Sebastian Villasenor, 18, was busted Saturday at home in Eastvale, about 45 miles east of Los Angeles — where he had access to seven rifles, two revolvers, a shotgun and more than 1,000 rounds of ammunition, according to police.
He had made threats that were “so unequivocal, unconditional, immediate and specific” that at least one of his intended targets faced “an immediate prospect of execution,” according to a charging document.
“What we discovered through the course of our investigation revealed that Villasenor had every intention of carrying out a school shooting at the Ontario Christian High School,” Ontario Police Chief Michael Lorenz said Wednesday.
“We learned Villasenor was obsessed with school shootings and police response times,” Lorenz added.
“He researched tactical supplies and was in the process of choosing a specific date to carry out the school shooting,” he said.
That appeared to have been around April 20, the 25th anniversary of the 1999 Columbine High School shooting in Colorado that left 15 people dead, including the two teenage gunmen, the chief said.
Villasenor, who had not been in trouble with the law before, was arrested after a classmate reported he “had been showing signs of being fixated on school shootings and had access to weapons,” the chief said.
He was charged Wednesday with five counts of attempted murder and one count of attempting to make criminal threats, the San Bernardino County District Attorney’s Office said in a statement.

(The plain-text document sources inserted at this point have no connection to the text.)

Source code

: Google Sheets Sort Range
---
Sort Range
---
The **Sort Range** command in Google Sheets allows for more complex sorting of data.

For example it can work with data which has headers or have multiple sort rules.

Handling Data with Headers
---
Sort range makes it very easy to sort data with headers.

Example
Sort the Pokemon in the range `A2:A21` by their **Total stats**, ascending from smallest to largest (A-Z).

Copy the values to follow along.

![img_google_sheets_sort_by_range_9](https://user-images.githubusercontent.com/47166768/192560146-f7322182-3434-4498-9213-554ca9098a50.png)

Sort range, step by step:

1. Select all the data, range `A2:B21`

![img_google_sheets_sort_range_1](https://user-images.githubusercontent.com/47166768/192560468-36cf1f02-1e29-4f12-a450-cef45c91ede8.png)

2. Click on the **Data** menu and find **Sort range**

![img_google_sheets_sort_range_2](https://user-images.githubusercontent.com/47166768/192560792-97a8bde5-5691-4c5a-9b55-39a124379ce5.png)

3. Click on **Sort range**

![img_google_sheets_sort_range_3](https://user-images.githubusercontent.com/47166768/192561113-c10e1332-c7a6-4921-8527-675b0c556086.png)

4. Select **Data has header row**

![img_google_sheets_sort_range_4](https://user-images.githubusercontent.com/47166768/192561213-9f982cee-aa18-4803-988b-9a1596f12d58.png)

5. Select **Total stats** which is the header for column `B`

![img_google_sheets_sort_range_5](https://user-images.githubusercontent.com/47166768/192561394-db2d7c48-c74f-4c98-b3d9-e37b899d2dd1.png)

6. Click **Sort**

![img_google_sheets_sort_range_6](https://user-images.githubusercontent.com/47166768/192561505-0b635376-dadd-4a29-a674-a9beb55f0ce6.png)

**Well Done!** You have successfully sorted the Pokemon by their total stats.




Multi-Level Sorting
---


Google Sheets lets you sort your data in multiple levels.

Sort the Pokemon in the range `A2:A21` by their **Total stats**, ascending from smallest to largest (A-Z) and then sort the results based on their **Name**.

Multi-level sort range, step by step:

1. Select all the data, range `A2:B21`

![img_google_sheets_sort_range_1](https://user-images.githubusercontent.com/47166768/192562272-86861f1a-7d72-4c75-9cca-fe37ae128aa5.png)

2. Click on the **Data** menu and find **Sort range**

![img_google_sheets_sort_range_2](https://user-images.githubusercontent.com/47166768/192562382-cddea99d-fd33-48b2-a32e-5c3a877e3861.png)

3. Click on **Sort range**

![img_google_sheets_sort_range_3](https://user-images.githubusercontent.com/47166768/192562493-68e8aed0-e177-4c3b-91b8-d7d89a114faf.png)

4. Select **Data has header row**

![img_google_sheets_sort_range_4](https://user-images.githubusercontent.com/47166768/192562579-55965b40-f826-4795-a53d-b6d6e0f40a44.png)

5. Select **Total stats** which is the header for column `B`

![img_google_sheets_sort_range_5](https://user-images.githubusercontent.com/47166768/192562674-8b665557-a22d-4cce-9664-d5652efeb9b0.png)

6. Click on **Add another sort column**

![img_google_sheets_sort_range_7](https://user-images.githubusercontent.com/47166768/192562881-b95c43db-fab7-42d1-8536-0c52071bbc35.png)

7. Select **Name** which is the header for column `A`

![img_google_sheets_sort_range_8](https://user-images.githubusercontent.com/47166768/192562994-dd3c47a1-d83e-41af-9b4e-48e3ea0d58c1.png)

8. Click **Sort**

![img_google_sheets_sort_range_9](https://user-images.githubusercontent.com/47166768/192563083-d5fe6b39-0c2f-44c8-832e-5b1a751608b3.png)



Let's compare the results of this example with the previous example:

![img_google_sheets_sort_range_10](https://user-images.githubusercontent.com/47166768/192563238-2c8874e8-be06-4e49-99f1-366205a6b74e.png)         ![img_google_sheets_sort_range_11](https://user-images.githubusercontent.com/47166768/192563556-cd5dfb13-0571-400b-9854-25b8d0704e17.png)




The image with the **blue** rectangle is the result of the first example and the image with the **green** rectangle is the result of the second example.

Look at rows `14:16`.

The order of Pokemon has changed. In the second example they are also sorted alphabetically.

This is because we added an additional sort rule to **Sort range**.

Charging documents listed the threats as being against at least five unidentified people, all but one of them girls.
Although he didn’t have a written “hit list” or a “manifesto,” police believe that Villasenor was focusing on five specific Ontario students as intended victims and “contemplated” a sixth one, based on interviews about his social interactions with the students, the chief said.
The charging documents listed five Jane Does and one John Doe, suggesting the threats were mostly made against girls.
Lorenz said investigators determined that Villasenor was not “bullied or harassed” but had a hard time “forming relationships with other students and in his social interactions.”
The police chief hailed the unidentified student who raised the alarm about Villasenor as a “hero.”
“That student saved lives, spared families from losing their children and a community from being devastated from a senseless act of violence,” Lorenz said.
Ontario Christian High School Principal Ben Dykhouse said he was grateful to God, the police and to the student “who was brave enough to say something when they saw something that was off.”
It was not immediately clear if the teen had an attorney representing him.